Motivation: There are a ton of websites that are loaded with data. However, many times the data online that we want to analyze is not readily available to download in a convenient format. Knowing how to extract data from websites in a structure way is a valuable skill, and it will enable you to explore new sources of information.

Context: In this project, we will continue to utilize principles we learned about XML files with a focus on scraping and parsing web pages. To do so, we will explore and familiarize ourselves with rvest. rvest is an R package inspired by a Python library called beautifulsoup for web scraping.

Scope: Understand how to scrape and parse web pages using rvest package.

You can find useful examples that walk you through relevant material here or on scholar: /class/datamine/data/spring2020/stat19000project07examples.R. It is highly recommended to read through these to help solve problems.

Use the template found here or on scholar: /class/datamine/data/spring2020/stat19000project07template.ipynb to submit your solutions.

After each problem, we’ve provided you with a list of keywords. These keywords could be package names, functions, or important terms that will point you in the right direction when trying to solve the problem, and give you accurate terminology that you can further look into online. You are not required to utilize all the given keywords. You will receive full points as long as your code gives the correct result.

Don’t forget the very useful documentation shortcut ?. To use, simply type ? in the console, followed by the name of the function you are interested in.

You can also look for package documentation by using help(package=PACKAGENAME).
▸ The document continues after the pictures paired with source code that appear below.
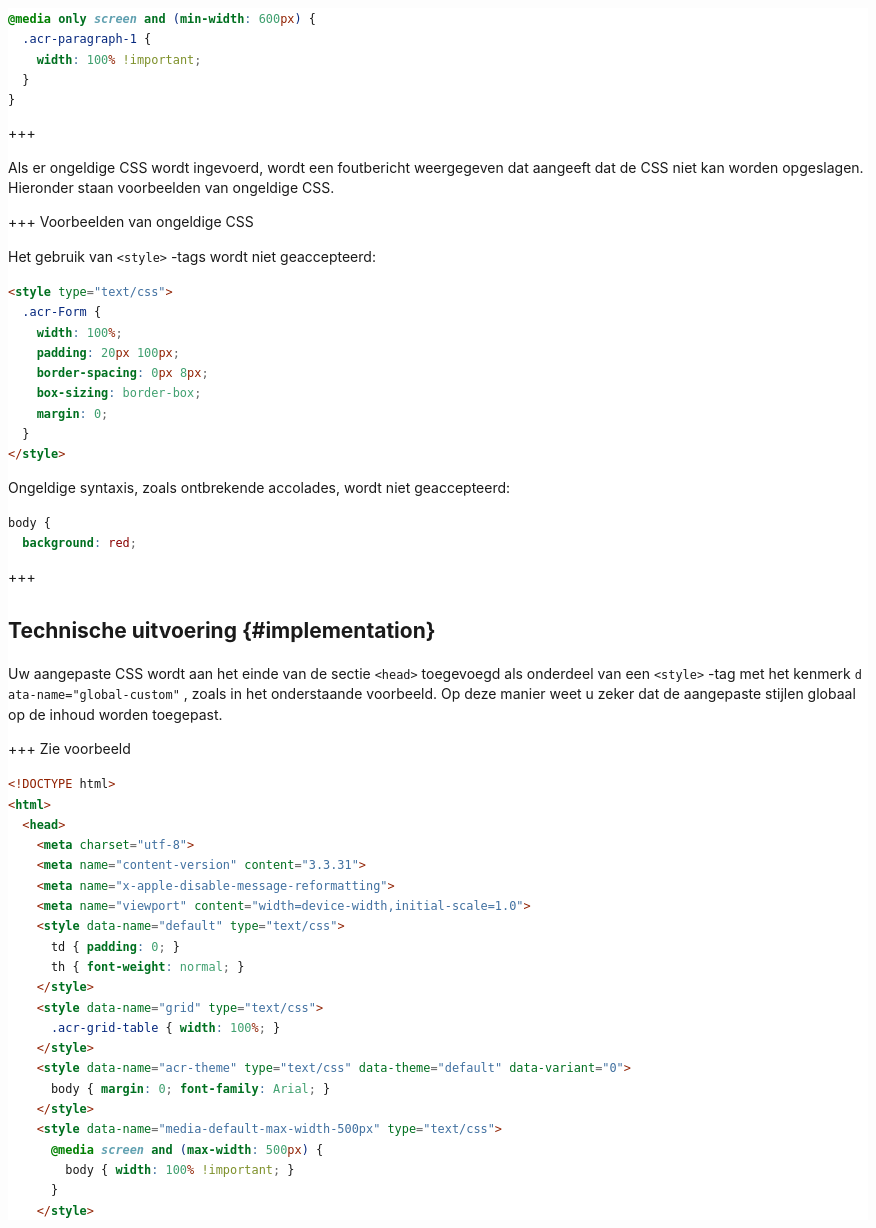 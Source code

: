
 ```css
@media only screen and (min-width: 600px) {
  .acr-paragraph-1 {
    width: 100% !important;
  }
}
```

+++

Als er ongeldige CSS wordt ingevoerd, wordt een foutbericht weergegeven dat aangeeft dat de CSS niet kan worden opgeslagen. Hieronder staan voorbeelden van ongeldige CSS.

+++ Voorbeelden van ongeldige CSS

Het gebruik van `<style>` -tags wordt niet geaccepteerd:

```html
<style type="text/css">
  .acr-Form {
    width: 100%;
    padding: 20px 100px;
    border-spacing: 0px 8px;
    box-sizing: border-box;
    margin: 0;
  }
</style>
```

Ongeldige syntaxis, zoals ontbrekende accolades, wordt niet geaccepteerd:

```css
body {
  background: red;
```

+++

## Technische uitvoering {#implementation}

Uw aangepaste CSS wordt aan het einde van de sectie `<head>` toegevoegd als onderdeel van een `<style>` -tag met het kenmerk `data-name="global-custom"` , zoals in het onderstaande voorbeeld. Op deze manier weet u zeker dat de aangepaste stijlen globaal op de inhoud worden toegepast.

+++ Zie voorbeeld

```html
<!DOCTYPE html>
<html>
  <head>
    <meta charset="utf-8">
    <meta name="content-version" content="3.3.31">
    <meta name="x-apple-disable-message-reformatting">
    <meta name="viewport" content="width=device-width,initial-scale=1.0">
    <style data-name="default" type="text/css">
      td { padding: 0; }
      th { font-weight: normal; }
    </style>
    <style data-name="grid" type="text/css">
      .acr-grid-table { width: 100%; }
    </style>
    <style data-name="acr-theme" type="text/css" data-theme="default" data-variant="0">
      body { margin: 0; font-family: Arial; }
    </style>
    <style data-name="media-default-max-width-500px" type="text/css">
      @media screen and (max-width: 500px) {
        body { width: 100% !important; }
      }
    </style>
```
Sometimes it can be helpful to see the source code of a defined function. To do so, type the function’s name without the ().

Question 1:

Prior to beginning, please take the time to install and load rvest. To do so, simply add the following to the top of your notebook:

install.packages("rvest")
library(rvest)

1a. (1 pt) There are two popular text editors: emacs and vim. Your friend wants your help with choosing one of these to use for an upcoming coding project. Dr. Ward told your friend to use emacs, but you are feeling brave and decided to scrape a little data to see whether other people agree with him. Dr. Ward was nice and provided you the code below to scrape reviews for ‘vim’ from TrustRadius, a popular website where programmers voice their opinions about programming tools. Use his code to scrape the same information for emacs. You can find emacs reviews using the following link ‘https://www.trustradius.com/products/gnu-emacs/reviews’. Make sure to print out the first two results just like we do below.

library(rvest)

## Loading required package: xml2

vim_html <- read_html('https://www.trustradius.com/products/vim/reviews')
reviews_vim <- html_nodes(vim_html, xpath="//div[@class='review-questions']")
reviews_texts_vim <- html_text(html_nodes(reviews_vim, xpath=".//div[@class='not-edited question-text']/div[@class='ugc']"))
# print(reviews_texts_vim[1:2])

scores_vim <- html_nodes(vim_html, xpath="//div[@class='trust-score__score']")
scores_texts_vim <- html_text(html_nodes(scores_vim, xpath=".//span[not(@class)]"))
# print(scores_texts_vim[1:2])

likely_to_recommend_vim <- html_nodes(vim_html, xpath="//div[@class='review-questions']")
likely_to_recommend_vim_texts <- html_text(html_nodes(likely_to_recommend_vim, xpath="//div[@class='ugc followup']"))
# print(likely_to_recommend_vim_texts[1:2])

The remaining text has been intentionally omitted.